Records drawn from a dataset
__________________________________________________

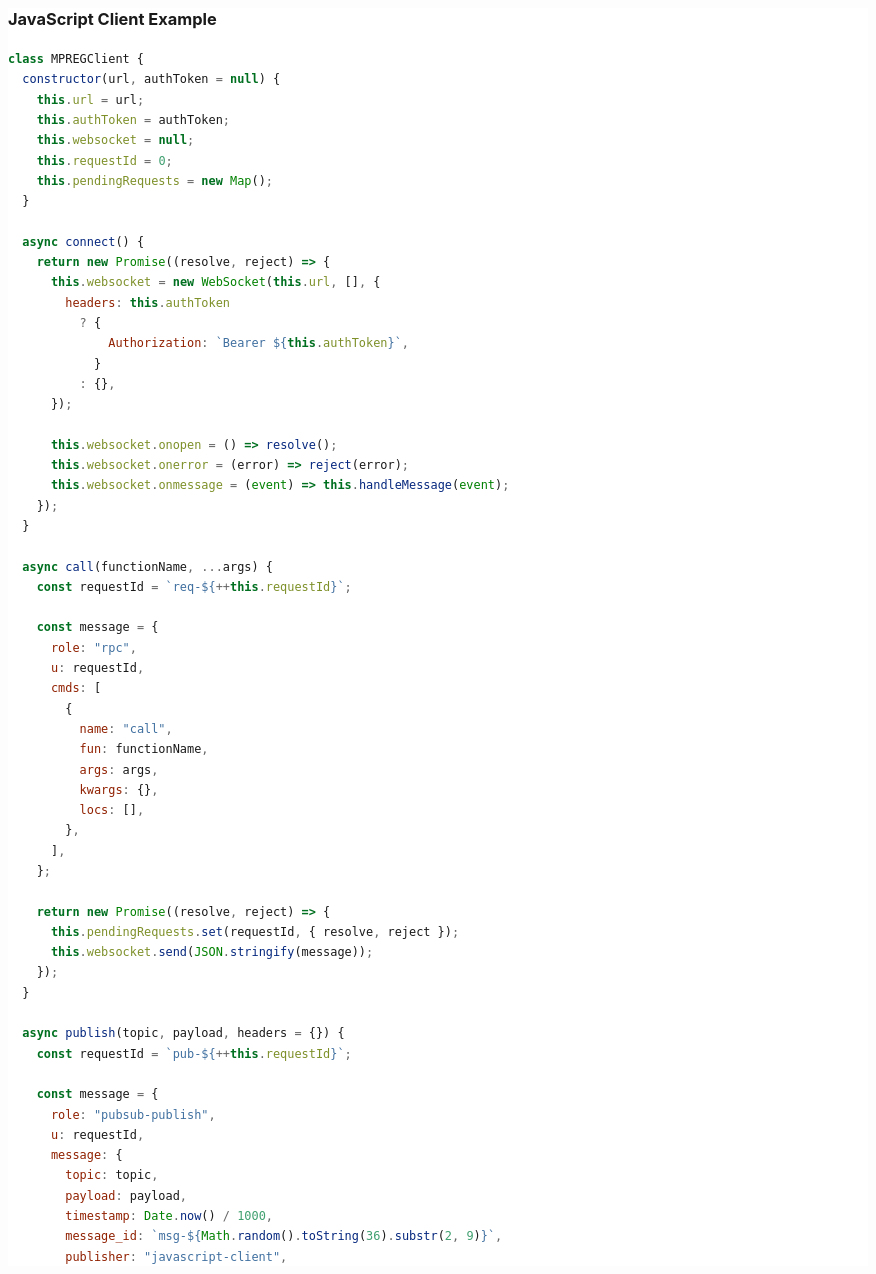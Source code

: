 ### JavaScript Client Example

```javascript
class MPREGClient {
  constructor(url, authToken = null) {
    this.url = url;
    this.authToken = authToken;
    this.websocket = null;
    this.requestId = 0;
    this.pendingRequests = new Map();
  }

  async connect() {
    return new Promise((resolve, reject) => {
      this.websocket = new WebSocket(this.url, [], {
        headers: this.authToken
          ? {
              Authorization: `Bearer ${this.authToken}`,
            }
          : {},
      });

      this.websocket.onopen = () => resolve();
      this.websocket.onerror = (error) => reject(error);
      this.websocket.onmessage = (event) => this.handleMessage(event);
    });
  }

  async call(functionName, ...args) {
    const requestId = `req-${++this.requestId}`;

    const message = {
      role: "rpc",
      u: requestId,
      cmds: [
        {
          name: "call",
          fun: functionName,
          args: args,
          kwargs: {},
          locs: [],
        },
      ],
    };

    return new Promise((resolve, reject) => {
      this.pendingRequests.set(requestId, { resolve, reject });
      this.websocket.send(JSON.stringify(message));
    });
  }

  async publish(topic, payload, headers = {}) {
    const requestId = `pub-${++this.requestId}`;

    const message = {
      role: "pubsub-publish",
      u: requestId,
      message: {
        topic: topic,
        payload: payload,
        timestamp: Date.now() / 1000,
        message_id: `msg-${Math.random().toString(36).substr(2, 9)}`,
        publisher: "javascript-client",
```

__________________________________________________

WORK REQUIRED |
Whenever a line in the records above contains the string "payload", copy that line.

RESULT |
  async publish(topic, payload, headers = {}) {
        payload: payload,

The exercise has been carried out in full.